Exercise instructions = Please print, exactly, only the lines in the entries below from the line that has "- Tag symbols based on context ✔" through the line that has "Internet nos últimos anos.". Pictures don't go in.

--- Given records Enclosed Below ---

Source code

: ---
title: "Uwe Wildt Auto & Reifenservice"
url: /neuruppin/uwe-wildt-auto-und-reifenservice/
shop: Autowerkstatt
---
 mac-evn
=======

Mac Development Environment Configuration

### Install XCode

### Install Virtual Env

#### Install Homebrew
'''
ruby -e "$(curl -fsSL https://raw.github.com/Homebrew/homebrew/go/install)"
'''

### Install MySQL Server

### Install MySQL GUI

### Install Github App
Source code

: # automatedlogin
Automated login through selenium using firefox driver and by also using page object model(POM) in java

--- End of Enclosed Given records ---
--- Given records Enclosed Below ---

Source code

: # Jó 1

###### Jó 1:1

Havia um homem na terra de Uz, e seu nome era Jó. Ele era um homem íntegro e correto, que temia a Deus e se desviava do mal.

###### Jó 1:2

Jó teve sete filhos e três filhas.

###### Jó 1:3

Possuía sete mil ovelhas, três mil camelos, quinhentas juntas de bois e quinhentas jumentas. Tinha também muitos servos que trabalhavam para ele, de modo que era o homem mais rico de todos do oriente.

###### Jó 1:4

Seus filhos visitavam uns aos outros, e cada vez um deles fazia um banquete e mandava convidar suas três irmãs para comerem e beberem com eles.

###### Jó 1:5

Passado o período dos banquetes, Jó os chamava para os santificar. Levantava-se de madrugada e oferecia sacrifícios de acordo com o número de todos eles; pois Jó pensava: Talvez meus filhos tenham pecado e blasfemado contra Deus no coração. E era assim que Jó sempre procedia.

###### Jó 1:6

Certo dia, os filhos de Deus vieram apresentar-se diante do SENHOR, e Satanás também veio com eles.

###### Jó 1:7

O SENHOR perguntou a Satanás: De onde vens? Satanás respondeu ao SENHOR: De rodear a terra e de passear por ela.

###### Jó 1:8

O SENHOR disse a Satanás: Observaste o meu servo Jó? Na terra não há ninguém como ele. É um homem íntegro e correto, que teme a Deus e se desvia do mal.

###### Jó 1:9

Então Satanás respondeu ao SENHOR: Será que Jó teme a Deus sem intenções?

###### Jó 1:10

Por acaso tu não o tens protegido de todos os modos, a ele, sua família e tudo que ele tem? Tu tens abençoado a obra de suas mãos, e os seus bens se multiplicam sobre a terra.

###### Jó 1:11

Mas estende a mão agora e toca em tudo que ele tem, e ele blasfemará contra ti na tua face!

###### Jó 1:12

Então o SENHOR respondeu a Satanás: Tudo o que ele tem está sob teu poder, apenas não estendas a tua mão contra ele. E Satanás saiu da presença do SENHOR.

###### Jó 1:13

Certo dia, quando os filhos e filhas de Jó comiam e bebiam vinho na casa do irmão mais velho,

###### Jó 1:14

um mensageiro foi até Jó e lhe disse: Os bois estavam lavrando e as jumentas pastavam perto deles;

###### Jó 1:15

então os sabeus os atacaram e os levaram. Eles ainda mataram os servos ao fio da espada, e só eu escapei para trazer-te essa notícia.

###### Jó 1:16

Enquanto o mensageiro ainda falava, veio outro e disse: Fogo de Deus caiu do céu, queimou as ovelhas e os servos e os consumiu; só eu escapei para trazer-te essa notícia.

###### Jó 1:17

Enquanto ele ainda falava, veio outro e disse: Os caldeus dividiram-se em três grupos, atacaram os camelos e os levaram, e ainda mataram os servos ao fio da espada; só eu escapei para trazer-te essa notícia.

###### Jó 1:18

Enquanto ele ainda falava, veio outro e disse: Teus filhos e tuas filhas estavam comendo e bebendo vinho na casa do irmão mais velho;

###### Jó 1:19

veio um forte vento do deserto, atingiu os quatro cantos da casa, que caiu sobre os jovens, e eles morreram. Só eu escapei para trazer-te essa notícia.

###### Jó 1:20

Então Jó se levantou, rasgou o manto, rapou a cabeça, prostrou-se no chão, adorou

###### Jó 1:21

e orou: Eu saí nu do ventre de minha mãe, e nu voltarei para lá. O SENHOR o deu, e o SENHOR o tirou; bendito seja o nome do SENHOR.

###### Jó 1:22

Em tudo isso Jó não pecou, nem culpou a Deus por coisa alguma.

--- End of Enclosed Given records ---
--- Given records Enclosed Below ---

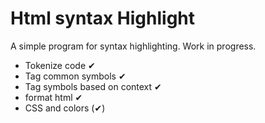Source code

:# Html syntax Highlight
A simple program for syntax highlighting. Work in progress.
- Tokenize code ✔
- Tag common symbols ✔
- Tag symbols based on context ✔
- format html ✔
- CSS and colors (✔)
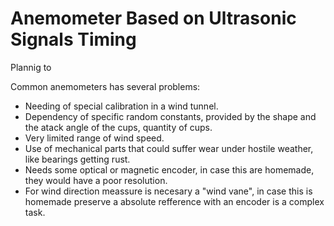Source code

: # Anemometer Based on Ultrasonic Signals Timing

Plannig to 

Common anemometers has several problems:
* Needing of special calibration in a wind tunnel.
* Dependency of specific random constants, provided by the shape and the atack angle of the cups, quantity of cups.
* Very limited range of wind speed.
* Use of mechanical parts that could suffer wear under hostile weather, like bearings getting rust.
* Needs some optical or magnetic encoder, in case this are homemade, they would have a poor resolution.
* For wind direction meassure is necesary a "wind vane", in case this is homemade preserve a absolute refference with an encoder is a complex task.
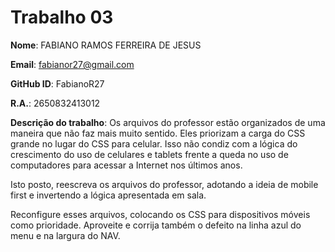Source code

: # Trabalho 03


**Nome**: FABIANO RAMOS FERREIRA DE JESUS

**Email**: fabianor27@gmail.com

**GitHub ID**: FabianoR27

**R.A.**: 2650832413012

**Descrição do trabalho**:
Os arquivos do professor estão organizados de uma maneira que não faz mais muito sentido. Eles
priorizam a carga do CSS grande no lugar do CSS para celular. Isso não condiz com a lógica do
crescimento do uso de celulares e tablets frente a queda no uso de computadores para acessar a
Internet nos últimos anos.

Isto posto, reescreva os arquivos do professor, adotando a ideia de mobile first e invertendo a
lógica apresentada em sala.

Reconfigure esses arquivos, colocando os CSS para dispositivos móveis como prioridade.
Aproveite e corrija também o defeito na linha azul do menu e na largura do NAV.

--- End of Enclosed Given records ---

Response to the task =
- Tag symbols based on context ✔
- format html ✔
- CSS and colors (✔)
Source code

: # Anemometer Based on Ultrasonic Signals Timing

Plannig to 

Common anemometers has several problems:
* Needing of special calibration in a wind tunnel.
* Dependency of specific random constants, provided by the shape and the atack angle of the cups, quantity of cups.
* Very limited range of wind speed.
* Use of mechanical parts that could suffer wear under hostile weather, like bearings getting rust.
* Needs some optical or magnetic encoder, in case this are homemade, they would have a poor resolution.
* For wind direction meassure is necesary a "wind vane", in case this is homemade preserve a absolute refference with an encoder is a complex task.
Source code

: # Trabalho 03


**Nome**: FABIANO RAMOS FERREIRA DE JESUS

**Email**: fabianor27@gmail.com

**GitHub ID**: FabianoR27

**R.A.**: 2650832413012

**Descrição do trabalho**:
Os arquivos do professor estão organizados de uma maneira que não faz mais muito sentido. Eles
priorizam a carga do CSS grande no lugar do CSS para celular. Isso não condiz com a lógica do
crescimento do uso de celulares e tablets frente a queda no uso de computadores para acessar a
Internet nos últimos anos.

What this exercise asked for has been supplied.